▶ EXERCISE GOAL: Scan the entries for the word "closer", and copy every line where it appears.
#### RECORDS FOR THIS TASK ####
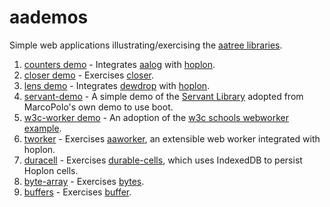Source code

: # aademos
Simple web applications illustrating/exercising the 
[aatree libraries](https://github.com/aatree).

1. [counters demo](https://github.com/aatree/aademos/tree/master/counters) -
Integrates [aalog](https://github.com/aatree/aautil#aalog) with 
[hoplon](https://github.com/hoplon/hoplon).
1. [closer demo](https://github.com/aatree/aademos/tree/master/closer) -
Exercises [closer](https://github.com/aatree/aautil#closer).
1. [lens demo](https://github.com/aatree/aademos/tree/master/lens) -
Integrates [dewdrop](https://github.com/aatree/aautil#dewdrop) with 
[hoplon](https://github.com/hoplon/hoplon).
1. [servant-demo](https://github.com/aatree/aademos/tree/master/servant-demo) -
A simple demo of the [Servant Library](https://github.com/MarcoPolo/Servant)
adopted from MarcoPolo's own demo to use boot.
1. [w3c-worker demo](https://github.com/aatree/aademos/tree/master/w3c-worker) -
An adoption of the 
[w3c schools webworker example](http://www.w3schools.com/html/html5_webworkers.asp).
1. [tworker](https://github.com/aatree/aademos/tree/master/tworker) -
Exercises [aaworker](https://github.com/aatree/aaworker),
an extensible web worker integrated with hoplon.
1. [duracell](https://github.com/aatree/aademos/tree/master/duracell) -
Exercises [durable-cells](https://github.com/aatree/durable-cells),
which uses IndexedDB to persist Hoplon cells.
1. [byte-array](https://github.com/aatree/aademos/tree/master/byte-array) -
Exercises [bytes](https://github.com/aatree/aautil#bytes).
1. [buffers](https://github.com/aatree/aademos/tree/master/buffers) -
Exercises [buffer](https://github.com/aatree/aautil#buffer).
####
▶ EXERCISE RESULT:
1. [closer demo](https://github.com/aatree/aademos/tree/master/closer) -
Exercises [closer](https://github.com/aatree/aautil#closer).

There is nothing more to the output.